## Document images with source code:
* * *

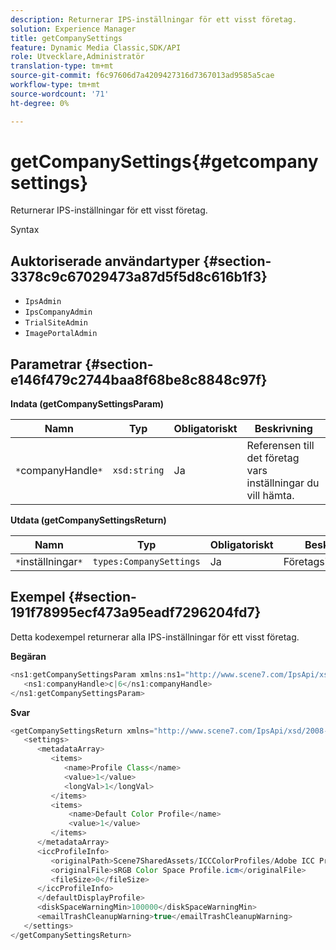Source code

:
 ```yaml
---
description: Returnerar IPS-inställningar för ett visst företag.
solution: Experience Manager
title: getCompanySettings
feature: Dynamic Media Classic,SDK/API
role: Utvecklare,Administratör
translation-type: tm+mt
source-git-commit: f6c97606d7a4209427316d7367013ad9585a5cae
workflow-type: tm+mt
source-wordcount: '71'
ht-degree: 0%

---
```



# getCompanySettings{#getcompanysettings}

Returnerar IPS-inställningar för ett visst företag.

Syntax

## Auktoriserade användartyper {#section-3378c9c67029473a87d5f5d8c616b1f3}

* `IpsAdmin`
* `IpsCompanyAdmin`
* `TrialSiteAdmin`
* `ImagePortalAdmin`

## Parametrar {#section-e146f479c2744baa8f68be8c8848c97f}

**Indata (getCompanySettingsParam)**

| Namn | Typ | Obligatoriskt | Beskrivning |
|---|---|---|---|
| `*`companyHandle`*` | `xsd:string` | Ja | Referensen till det företag vars inställningar du vill hämta. |

**Utdata (getCompanySettingsReturn)**

| Namn | Typ | Obligatoriskt | Beskrivning |
|---|---|---|---|
| `*`inställningar`*` | `types:CompanySettings` | Ja | Företagsinställningar. |

## Exempel {#section-191f78995ecf473a95eadf7296204fd7}

Detta kodexempel returnerar alla IPS-inställningar för ett visst företag.

**Begäran**

```java
<ns1:getCompanySettingsParam xmlns:ns1="http://www.scene7.com/IpsApi/xsd/2008-01-15">
   <ns1:companyHandle>c|6</ns1:companyHandle>
</ns1:getCompanySettingsParam>
```

**Svar**

```java
<getCompanySettingsReturn xmlns="http://www.scene7.com/IpsApi/xsd/2008-01-15">
   <settings>
      <metadataArray>
         <items>
            <name>Profile Class</name>
            <value>1</value>
            <longVal>1</longVal>
         </items>
         <items>
             <name>Default Color Profile</name>
             <value>1</value>
         </items>
      </metadataArray>
      <iccProfileInfo>
         <originalPath>Scene7SharedAssets/ICCColorProfiles/Adobe ICC Profiles/RGB Profiles/</originalPath>
         <originalFile>sRGB Color Space Profile.icm</originalFile>
         <fileSize>0</fileSize>
      </iccProfileInfo>
      </defaultDisplayProfile>
      <diskSpaceWarningMin>100000</diskSpaceWarningMin>
      <emailTrashCleanupWarning>true</emailTrashCleanupWarning>
   </settings>
</getCompanySettingsReturn>
```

* * *

## Assignment:
Note every line above where the string "getCompanySettingsReturn" shows up, and copy those lines.

## Answer to this problem:
**Utdata (getCompanySettingsReturn)**
<getCompanySettingsReturn xmlns="http://www.scene7.com/IpsApi/xsd/2008-01-15">
</getCompanySettingsReturn>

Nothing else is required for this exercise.